If a price-demand equation is solved for p, then price is expressed as p = g(x) and x becomes the independent variable. In this case, it can be shown that the elasticity of demand is given by E(x) = - [g(x) / xg'(x)]. Use the given price-demand equation to find the values of x for which demand is elastic and for which demand is inelastic.

p = g(x) = 12960 - 0.1x^2

I am really stuck on this question and don't know how to start, could someone please show me?

you have to remember that inelastic means that E(x) > 0

(I think)

E(x) = -[(12960-.1x^2)/(-.2x^2)]
= 64800/x^2 - .5

E(x) > 0 means x < 360

That sound familiar? Or am I way off base here?

To find the values of x for which demand is elastic and for which demand is inelastic, we need to determine the elasticity of demand function, E(x), using the given price-demand equation, p = 12960 - 0.1x^2.

The elasticity of demand, E(x), can be calculated using the formula:
E(x) = - [g(x) / x * g'(x)]

Let's start by finding g'(x), the derivative of g(x) with respect to x:
g(x) = 12960 - 0.1x^2
g'(x) = -0.2x

Substituting the values of g(x) and g'(x) into the elasticity of demand formula, we have:
E(x) = - [(12960 - 0.1x^2) / (x * -0.2x)]

Simplifying, we get:
E(x) = (12960 - 0.1x^2) / (0.2x^2)

Now, to determine when demand is elastic and when it is inelastic, we need to consider the magnitude of the elasticity of demand. If E(x) > 1, demand is elastic. If E(x) < 1, demand is inelastic.
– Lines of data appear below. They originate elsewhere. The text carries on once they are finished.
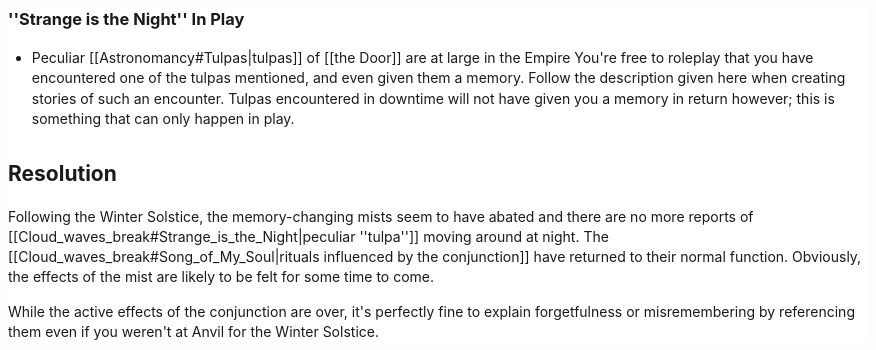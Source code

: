 ### ''Strange is the Night'' In Play
* Peculiar [[Astronomancy#Tulpas|tulpas]] of [[the Door]] are at large in the Empire
You're free to roleplay that you have encountered one of the tulpas mentioned, and even given them a memory. Follow the description given here when creating stories of such an encounter. Tulpas encountered in downtime will not have given you a memory in return however; this is something that can only happen in play.
## Resolution
Following the Winter Solstice, the memory-changing mists seem to have abated and there are no more reports of [[Cloud_waves_break#Strange_is_the_Night|peculiar ''tulpa'']] moving around at night. The [[Cloud_waves_break#Song_of_My_Soul|rituals influenced by the conjunction]] have returned to their normal function. Obviously, the effects of the mist are likely to be felt for some time to come. 

While the active effects of the conjunction are over, it's perfectly fine to explain forgetfulness or misremembering by referencing them even if you weren't at Anvil for the Winter Solstice.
Setting E(x) = 1 and solving for x will give us the dividing point between elastic and inelastic demand.

1 = (12960 - 0.1x^2) / (0.2x^2)

Cross-multiply:
0.2x^2 = 12960 - 0.1x^2

Combine like terms:
0.3x^2 = 12960

Divide by 0.3:
x^2 = 43200

Take the square root of both sides:
x = ± 207.887

Since price cannot be negative, we consider only the positive value:
x = 207.887

Therefore, demand is elastic for values of x greater than 207.887 and inelastic for values of x less than 207.887.